### Task
When you reach the line containing "- **Database Operations**: Verified" in the data below, reproduce it and every line that follows, exactly and without additions.

### Records to use

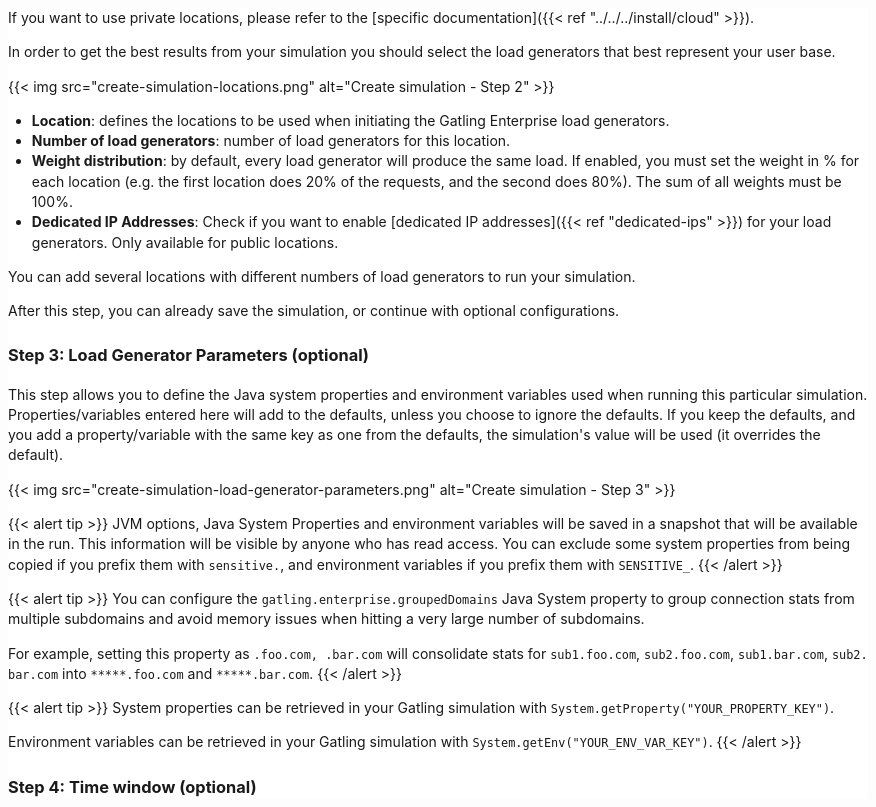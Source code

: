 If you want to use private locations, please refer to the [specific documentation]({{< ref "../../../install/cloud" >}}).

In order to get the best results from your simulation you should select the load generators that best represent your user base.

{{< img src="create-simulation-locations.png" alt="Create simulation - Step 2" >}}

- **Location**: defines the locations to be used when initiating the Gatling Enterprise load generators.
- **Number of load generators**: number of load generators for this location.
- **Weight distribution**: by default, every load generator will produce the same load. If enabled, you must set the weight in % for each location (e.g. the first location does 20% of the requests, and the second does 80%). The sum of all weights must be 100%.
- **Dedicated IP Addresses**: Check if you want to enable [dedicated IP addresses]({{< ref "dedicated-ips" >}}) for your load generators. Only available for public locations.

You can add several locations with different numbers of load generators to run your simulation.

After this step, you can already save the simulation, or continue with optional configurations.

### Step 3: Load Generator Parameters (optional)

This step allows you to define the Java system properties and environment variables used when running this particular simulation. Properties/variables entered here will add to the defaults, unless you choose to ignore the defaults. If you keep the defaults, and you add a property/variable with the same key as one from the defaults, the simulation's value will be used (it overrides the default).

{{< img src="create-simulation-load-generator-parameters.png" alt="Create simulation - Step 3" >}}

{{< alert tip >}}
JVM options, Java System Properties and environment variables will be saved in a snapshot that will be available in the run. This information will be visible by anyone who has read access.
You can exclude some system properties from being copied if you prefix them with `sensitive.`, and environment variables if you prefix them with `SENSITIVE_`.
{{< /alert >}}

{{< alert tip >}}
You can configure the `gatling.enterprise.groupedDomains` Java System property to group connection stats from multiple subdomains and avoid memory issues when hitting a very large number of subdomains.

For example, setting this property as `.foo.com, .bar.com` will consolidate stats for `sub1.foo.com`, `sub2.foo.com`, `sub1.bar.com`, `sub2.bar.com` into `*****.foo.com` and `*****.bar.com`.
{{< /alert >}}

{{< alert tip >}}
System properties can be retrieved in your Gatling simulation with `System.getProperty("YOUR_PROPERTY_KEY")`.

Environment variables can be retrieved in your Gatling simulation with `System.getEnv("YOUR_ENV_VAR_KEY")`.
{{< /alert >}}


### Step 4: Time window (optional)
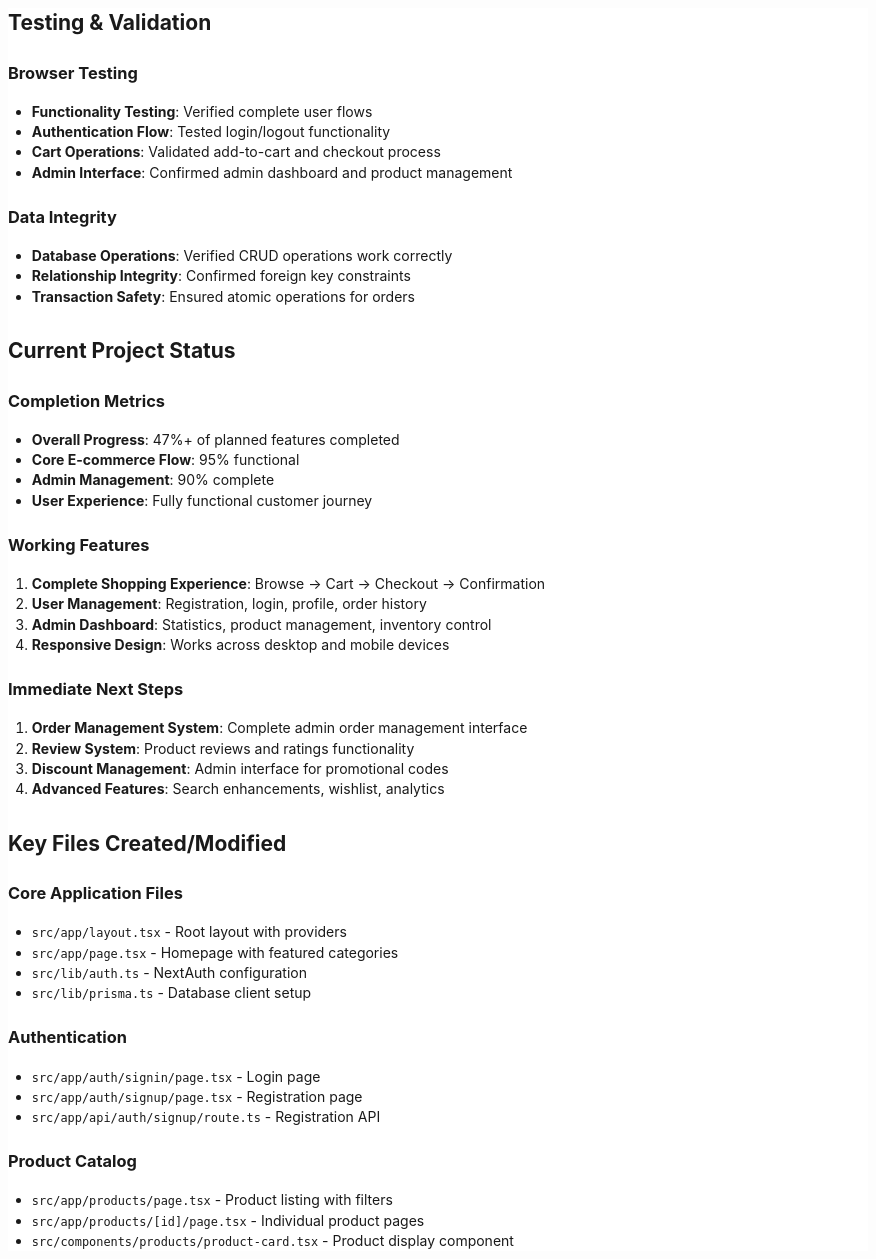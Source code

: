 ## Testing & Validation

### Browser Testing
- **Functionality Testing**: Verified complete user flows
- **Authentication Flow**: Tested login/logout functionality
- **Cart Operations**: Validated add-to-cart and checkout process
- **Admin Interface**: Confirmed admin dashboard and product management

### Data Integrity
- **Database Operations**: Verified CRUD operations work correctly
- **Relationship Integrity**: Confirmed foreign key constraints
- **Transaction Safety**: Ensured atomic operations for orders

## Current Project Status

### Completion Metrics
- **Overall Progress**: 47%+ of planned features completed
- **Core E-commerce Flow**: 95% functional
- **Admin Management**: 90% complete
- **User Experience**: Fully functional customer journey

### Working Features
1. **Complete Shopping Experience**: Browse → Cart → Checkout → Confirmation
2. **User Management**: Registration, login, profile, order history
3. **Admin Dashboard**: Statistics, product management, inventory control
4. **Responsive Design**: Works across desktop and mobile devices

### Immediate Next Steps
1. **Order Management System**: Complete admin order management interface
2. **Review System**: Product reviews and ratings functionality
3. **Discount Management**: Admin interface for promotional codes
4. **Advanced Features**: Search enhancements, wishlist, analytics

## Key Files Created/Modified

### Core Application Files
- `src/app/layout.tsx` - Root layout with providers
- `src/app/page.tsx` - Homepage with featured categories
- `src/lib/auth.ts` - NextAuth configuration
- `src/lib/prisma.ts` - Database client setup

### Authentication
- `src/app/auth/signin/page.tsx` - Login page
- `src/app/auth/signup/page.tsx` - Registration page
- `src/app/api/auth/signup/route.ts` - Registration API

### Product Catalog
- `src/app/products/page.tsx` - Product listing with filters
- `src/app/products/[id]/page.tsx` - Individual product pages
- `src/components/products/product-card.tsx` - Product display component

### Your response
- **Database Operations**: Verified CRUD operations work correctly
- **Relationship Integrity**: Confirmed foreign key constraints
- **Transaction Safety**: Ensured atomic operations for orders

## Current Project Status

### Completion Metrics
- **Overall Progress**: 47%+ of planned features completed
- **Core E-commerce Flow**: 95% functional
- **Admin Management**: 90% complete
- **User Experience**: Fully functional customer journey

### Working Features
1. **Complete Shopping Experience**: Browse → Cart → Checkout → Confirmation
2. **User Management**: Registration, login, profile, order history
3. **Admin Dashboard**: Statistics, product management, inventory control
4. **Responsive Design**: Works across desktop and mobile devices

### Immediate Next Steps
1. **Order Management System**: Complete admin order management interface
2. **Review System**: Product reviews and ratings functionality
3. **Discount Management**: Admin interface for promotional codes
4. **Advanced Features**: Search enhancements, wishlist, analytics

## Key Files Created/Modified

### Core Application Files
- `src/app/layout.tsx` - Root layout with providers
- `src/app/page.tsx` - Homepage with featured categories
- `src/lib/auth.ts` - NextAuth configuration
- `src/lib/prisma.ts` - Database client setup

### Authentication
- `src/app/auth/signin/page.tsx` - Login page
- `src/app/auth/signup/page.tsx` - Registration page
- `src/app/api/auth/signup/route.ts` - Registration API

### Product Catalog
- `src/app/products/page.tsx` - Product listing with filters
- `src/app/products/[id]/page.tsx` - Individual product pages
- `src/components/products/product-card.tsx` - Product display component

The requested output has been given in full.